This option does *not* apply to `UrlChecker`.
### `options.excludedSchemes`
Type: `Array`
Default value: `["data","geo","javascript","mailto","sms","tel"]`
Will not check or output links with schemes/protocols mentioned in this list. This avoids the output of "Invalid URL" errors with links that cannot be checked.
This option does *not* apply to `UrlChecker`.
### `options.excludeExternalLinks`
Type: `Boolean`
Default value: `false`
Will not check or output external links when `true`; relative links with a remote `<base>` included.
This option does *not* apply to `UrlChecker`.
### `options.excludeInternalLinks`
Type: `Boolean`
Default value: `false`
Will not check or output internal links when `true`.
This option does *not* apply to `UrlChecker` nor `SiteChecker`'s *crawler*.

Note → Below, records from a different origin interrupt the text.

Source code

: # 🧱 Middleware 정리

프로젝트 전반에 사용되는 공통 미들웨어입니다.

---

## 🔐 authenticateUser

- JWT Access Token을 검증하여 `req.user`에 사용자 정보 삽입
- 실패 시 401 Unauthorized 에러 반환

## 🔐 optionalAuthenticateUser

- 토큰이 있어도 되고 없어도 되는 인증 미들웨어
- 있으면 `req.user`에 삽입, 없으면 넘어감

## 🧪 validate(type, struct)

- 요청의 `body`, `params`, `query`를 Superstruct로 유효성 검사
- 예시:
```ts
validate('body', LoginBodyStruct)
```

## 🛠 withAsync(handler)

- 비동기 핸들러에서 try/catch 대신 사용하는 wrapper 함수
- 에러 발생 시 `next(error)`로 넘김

### `options.excludeLinksToSamePage`
Type: `Boolean`
Default value: `true`
Will not check or output links to the same page; relative and absolute fragments/hashes included.

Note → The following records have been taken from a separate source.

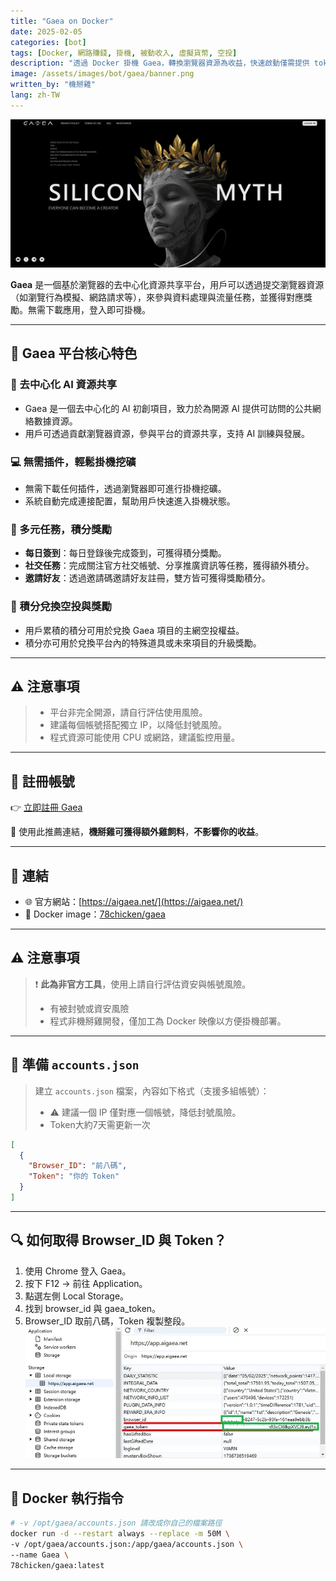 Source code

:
 ```yaml
---
title: "Gaea on Docker"
date: 2025-02-05
categories: [bot]
tags: [Docker, 網路賺錢, 掛機, 被動收入, 虛擬貨幣, 空投]
description: "透過 Docker 掛機 Gaea，轉換瀏覽器資源為收益，快速啟動僅需提供 token 與 browser_id。"
image: /assets/images/bot/gaea/banner.png
written_by: "機掰雞"
lang: zh-TW
---
```


![Gaea 封面圖](/assets/images/bot/gaea/banner.png)

**Gaea** 是一個基於瀏覽器的去中心化資源共享平台，用戶可以透過提交瀏覽器資源（如瀏覽行為模擬、網路請求等），來參與資料處理與流量任務，並獲得對應獎勵。無需下載應用，登入即可掛機。

---

## 🌟 Gaea 平台核心特色

### 🧠 去中心化 AI 資源共享
- Gaea 是一個去中心化的 AI 初創項目，致力於為開源 AI 提供可訪問的公共網絡數據資源。
- 用戶可透過貢獻瀏覽器資源，參與平台的資源共享，支持 AI 訓練與發展。

### 💻 無需插件，輕鬆掛機挖礦
- 無需下載任何插件，透過瀏覽器即可進行掛機挖礦。
- 系統自動完成連接配置，幫助用戶快速進入掛機狀態。

### 🎯 多元任務，積分獎勵
- **每日簽到**：每日登錄後完成簽到，可獲得積分獎勵。
- **社交任務**：完成關注官方社交帳號、分享推廣資訊等任務，獲得額外積分。
- **邀請好友**：透過邀請碼邀請好友註冊，雙方皆可獲得獎勵積分。

### 🎁 積分兌換空投與獎勵
- 用戶累積的積分可用於兌換 Gaea 項目的主網空投權益。
- 積分亦可用於兌換平台內的特殊道具或未來項目的升級獎勵。

---

## ⚠️ 注意事項

> - 平台非完全開源，請自行評估使用風險。
> - 建議每個帳號搭配獨立 IP，以降低封號風險。
> - 程式資源可能使用 CPU 或網路，建議監控用量。

---

## 📝 註冊帳號

👉 [立即註冊 Gaea](https://app.aigaea.net/register?ref=ga4XkSb1MLw506)

🎉 使用此推薦連結，**機掰雞可獲得額外雞飼料**，**不影響你的收益**。

---

## 🔗 連結

- 🌐 官方網站：[https://aigaea.net/](https://aigaea.net/)
- 🐳 Docker image：[78chicken/gaea](https://hub.docker.com/r/78chicken/gaea)

---

## ⚠️ 注意事項

> ❗ **此為非官方工具**，使用上請自行評估資安與帳號風險。
> 
> - 有被封號或資安風險   
> - 程式非機掰雞開發，僅加工為 Docker 映像以方便掛機部署。

---

## 📄 準備 `accounts.json`

> 建立 `accounts.json` 檔案，內容如下格式（支援多組帳號）：
> 
> - ⚠️ 建議一個 IP 僅對應一個帳號，降低封號風險。
> - Token大約7天需更新一次
```json
[
  {
    "Browser_ID": "前八碼",
    "Token": "你的 Token"
  }
]
```
---

## 🔍 如何取得 Browser_ID 與 Token？
1. 使用 Chrome 登入 Gaea。
2. 按下 F12 → 前往 Application。
3. 點選左側 Local Storage。
4. 找到 browser_id 與 gaea_token。
5. Browser_ID 取前八碼，Token 複製整段。
![Gaea token](/assets/images/bot/gaea/img_1.png)

---

## 🐳 Docker 執行指令
```bash
# -v /opt/gaea/accounts.json 請改成你自己的檔案路徑
docker run -d --restart always --replace -m 50M \
-v /opt/gaea/accounts.json:/app/gaea/accounts.json \
--name Gaea \
78chicken/gaea:latest
```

This option does *not* apply to `UrlChecker`.
### `options.filterLevel`
Type: `Number`
Default value: `1`
The tags and attributes that are considered links for checking, split into the following levels:
* `0`: clickable links
* `1`: clickable links, media, iframes, meta refreshes
* `2`: clickable links, media, iframes, meta refreshes, stylesheets, scripts, forms
* `3`: clickable links, media, iframes, meta refreshes, stylesheets, scripts, forms, metadata
Recursive links have a slightly different filter subset. To see the exact breakdown of both, check out the [tag map](https://github.com/stevenvachon/broken-link-checker/blob/master/lib/internal/tags.js). `<base>` is not listed because it is not a link, though it is always parsed.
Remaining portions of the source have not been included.